The Administration strongly opposes House passage of H.R. 3789, and if it
were presented to the President, the Attorney General would recommend that
he veto the bill.
H.R. 3789 would grant Federal district courts jurisdiction in almost all
class action cases where any class member is a citizen of a State different
from the State of any defendant. This would have the effect of
transferring a significant number of class actions into Federal court and
"federalizing" class action standards. States should be permitted to
manage their own courts unless it can be demonstrated that there is a
nationwide problem interfering with the fair adjudication of cases. Since
this has not been demonstrated, the responsibility for handling class
action litigation should continue to be shared between the State and
Class action litigation provides an important mechanism for vindicating the
rights of plaintiffs whose individual claims would not warrant separate
litigation and for resolving large numbers of related claims in a single
action. H.R. 3789 also would require class action cases that are not
certified in Federal court to be remanded to State courts and stripped of
their class allegations, even if such a class could have been certified
under applicable State standards. This provision would eliminate a viable
remedy for individuals suffering injuries who could not otherwise afford to
bring suit on their own and would significantly infringe on State courts'
ability to offer redress to their citizens.

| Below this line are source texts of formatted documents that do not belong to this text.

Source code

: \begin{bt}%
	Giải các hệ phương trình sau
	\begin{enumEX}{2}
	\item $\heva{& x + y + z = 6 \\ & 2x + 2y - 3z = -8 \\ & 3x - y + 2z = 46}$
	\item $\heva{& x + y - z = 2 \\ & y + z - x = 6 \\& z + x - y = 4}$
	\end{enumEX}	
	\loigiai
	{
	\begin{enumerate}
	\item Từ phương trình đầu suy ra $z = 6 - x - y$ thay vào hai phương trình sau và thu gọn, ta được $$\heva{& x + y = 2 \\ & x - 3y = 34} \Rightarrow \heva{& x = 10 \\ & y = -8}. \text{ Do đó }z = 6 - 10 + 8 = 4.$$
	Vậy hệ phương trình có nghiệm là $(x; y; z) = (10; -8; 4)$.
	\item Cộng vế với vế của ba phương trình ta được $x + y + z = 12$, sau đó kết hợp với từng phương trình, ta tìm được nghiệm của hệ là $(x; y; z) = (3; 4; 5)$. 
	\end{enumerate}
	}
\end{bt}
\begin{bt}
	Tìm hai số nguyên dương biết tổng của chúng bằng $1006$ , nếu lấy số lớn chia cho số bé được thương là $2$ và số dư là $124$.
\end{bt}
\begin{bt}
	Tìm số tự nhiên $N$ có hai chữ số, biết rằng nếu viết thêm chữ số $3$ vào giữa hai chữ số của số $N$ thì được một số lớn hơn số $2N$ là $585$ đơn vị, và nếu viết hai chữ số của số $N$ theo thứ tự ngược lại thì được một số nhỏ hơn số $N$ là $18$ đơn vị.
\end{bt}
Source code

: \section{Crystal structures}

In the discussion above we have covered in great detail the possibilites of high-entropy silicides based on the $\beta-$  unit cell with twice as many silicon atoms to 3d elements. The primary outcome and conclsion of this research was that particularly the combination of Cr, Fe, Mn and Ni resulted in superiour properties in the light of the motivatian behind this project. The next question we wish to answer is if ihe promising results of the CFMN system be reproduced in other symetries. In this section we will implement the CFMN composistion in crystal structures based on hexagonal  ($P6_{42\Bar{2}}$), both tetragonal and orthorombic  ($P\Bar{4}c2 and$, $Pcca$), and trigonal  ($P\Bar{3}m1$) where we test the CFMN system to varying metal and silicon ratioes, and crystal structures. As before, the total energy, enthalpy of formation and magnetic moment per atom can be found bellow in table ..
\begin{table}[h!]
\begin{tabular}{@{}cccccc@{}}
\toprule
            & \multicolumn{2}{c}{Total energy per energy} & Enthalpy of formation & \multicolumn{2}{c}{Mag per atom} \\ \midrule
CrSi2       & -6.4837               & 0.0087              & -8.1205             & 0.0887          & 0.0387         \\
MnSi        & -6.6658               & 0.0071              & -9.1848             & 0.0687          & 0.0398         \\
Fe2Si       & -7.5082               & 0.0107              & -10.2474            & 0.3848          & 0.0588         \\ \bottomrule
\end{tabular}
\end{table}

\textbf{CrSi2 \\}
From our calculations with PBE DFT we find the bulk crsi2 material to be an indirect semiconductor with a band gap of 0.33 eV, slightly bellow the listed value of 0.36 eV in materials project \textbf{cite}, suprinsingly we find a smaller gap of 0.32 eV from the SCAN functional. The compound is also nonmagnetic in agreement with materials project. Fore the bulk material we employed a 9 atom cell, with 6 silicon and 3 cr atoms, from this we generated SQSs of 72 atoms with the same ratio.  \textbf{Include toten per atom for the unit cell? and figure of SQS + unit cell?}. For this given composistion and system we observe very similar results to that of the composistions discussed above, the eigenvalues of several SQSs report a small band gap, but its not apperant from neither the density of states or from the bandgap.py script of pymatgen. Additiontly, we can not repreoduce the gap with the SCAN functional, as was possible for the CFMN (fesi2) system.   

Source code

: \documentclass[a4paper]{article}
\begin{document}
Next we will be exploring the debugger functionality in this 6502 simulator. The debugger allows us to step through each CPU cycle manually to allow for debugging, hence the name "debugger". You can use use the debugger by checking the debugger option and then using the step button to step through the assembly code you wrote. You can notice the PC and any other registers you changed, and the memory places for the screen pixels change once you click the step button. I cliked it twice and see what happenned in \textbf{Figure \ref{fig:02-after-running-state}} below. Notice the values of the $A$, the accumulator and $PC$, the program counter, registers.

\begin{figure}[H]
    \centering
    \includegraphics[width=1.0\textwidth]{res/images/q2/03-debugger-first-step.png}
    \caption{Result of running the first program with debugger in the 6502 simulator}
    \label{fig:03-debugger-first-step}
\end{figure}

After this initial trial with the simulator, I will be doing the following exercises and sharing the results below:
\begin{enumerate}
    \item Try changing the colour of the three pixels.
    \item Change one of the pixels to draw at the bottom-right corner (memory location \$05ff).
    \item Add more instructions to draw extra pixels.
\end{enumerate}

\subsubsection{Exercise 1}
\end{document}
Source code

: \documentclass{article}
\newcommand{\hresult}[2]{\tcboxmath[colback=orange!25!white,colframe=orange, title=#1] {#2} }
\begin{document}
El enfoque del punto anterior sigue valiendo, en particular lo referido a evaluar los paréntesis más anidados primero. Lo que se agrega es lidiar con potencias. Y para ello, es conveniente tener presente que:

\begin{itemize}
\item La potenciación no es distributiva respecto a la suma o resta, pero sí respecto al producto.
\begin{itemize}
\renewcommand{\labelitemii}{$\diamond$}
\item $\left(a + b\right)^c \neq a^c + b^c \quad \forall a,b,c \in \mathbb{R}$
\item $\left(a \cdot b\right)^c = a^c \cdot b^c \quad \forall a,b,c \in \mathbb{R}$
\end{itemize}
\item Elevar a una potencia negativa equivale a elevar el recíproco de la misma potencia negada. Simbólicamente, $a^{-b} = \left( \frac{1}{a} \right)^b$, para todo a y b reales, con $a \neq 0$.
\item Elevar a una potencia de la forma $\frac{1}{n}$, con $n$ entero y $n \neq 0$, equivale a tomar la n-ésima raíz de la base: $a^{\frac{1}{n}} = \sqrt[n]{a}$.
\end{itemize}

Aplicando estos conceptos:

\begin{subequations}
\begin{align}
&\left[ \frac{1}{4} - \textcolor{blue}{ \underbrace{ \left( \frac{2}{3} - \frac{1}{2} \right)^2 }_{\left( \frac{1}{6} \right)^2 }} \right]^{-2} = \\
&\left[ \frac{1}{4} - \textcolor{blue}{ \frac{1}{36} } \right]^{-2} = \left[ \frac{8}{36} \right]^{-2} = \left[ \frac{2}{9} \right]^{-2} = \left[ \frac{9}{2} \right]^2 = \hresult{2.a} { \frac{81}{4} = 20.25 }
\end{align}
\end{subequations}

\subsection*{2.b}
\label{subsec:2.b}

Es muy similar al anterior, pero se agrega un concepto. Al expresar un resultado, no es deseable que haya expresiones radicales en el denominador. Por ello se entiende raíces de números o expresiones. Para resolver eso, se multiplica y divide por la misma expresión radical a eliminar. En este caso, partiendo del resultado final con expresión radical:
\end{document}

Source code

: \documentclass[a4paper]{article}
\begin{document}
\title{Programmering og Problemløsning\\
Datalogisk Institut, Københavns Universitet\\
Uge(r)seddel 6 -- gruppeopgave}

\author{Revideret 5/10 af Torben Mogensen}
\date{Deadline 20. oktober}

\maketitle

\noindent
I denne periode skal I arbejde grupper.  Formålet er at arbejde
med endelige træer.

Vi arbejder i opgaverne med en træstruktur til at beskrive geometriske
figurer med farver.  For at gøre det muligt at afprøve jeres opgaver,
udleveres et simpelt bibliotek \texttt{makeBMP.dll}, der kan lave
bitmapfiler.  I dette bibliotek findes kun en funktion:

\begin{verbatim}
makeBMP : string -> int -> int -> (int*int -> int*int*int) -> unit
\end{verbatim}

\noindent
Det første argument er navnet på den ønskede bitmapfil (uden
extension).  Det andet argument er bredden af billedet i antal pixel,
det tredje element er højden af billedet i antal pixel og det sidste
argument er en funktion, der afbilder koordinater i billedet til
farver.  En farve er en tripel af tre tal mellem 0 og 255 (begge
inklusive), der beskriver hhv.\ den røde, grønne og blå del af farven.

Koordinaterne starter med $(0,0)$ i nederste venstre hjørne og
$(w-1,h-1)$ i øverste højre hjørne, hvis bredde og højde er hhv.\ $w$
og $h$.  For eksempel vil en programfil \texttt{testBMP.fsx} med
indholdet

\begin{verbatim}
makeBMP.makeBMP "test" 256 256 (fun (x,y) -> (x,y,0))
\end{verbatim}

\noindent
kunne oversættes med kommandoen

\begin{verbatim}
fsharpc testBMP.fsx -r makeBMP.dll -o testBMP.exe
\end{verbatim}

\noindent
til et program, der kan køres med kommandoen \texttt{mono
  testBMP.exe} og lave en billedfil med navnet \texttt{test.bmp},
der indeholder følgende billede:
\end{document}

H.R. 3789 would move substantial numbers of State class actions to Federal
courts at a time when the Chief Justice, among others, has expressed
serious concerns about the workload of the Federal courts. A study by the
Federal Judicial Center demonstrated that class actions are much more
resource-intensive than other kinds of civil litigation. Particularly at a
time when so many vacancies on the Federal bench exist, moving virtually
all class actions to Federal courts would be counterproductive.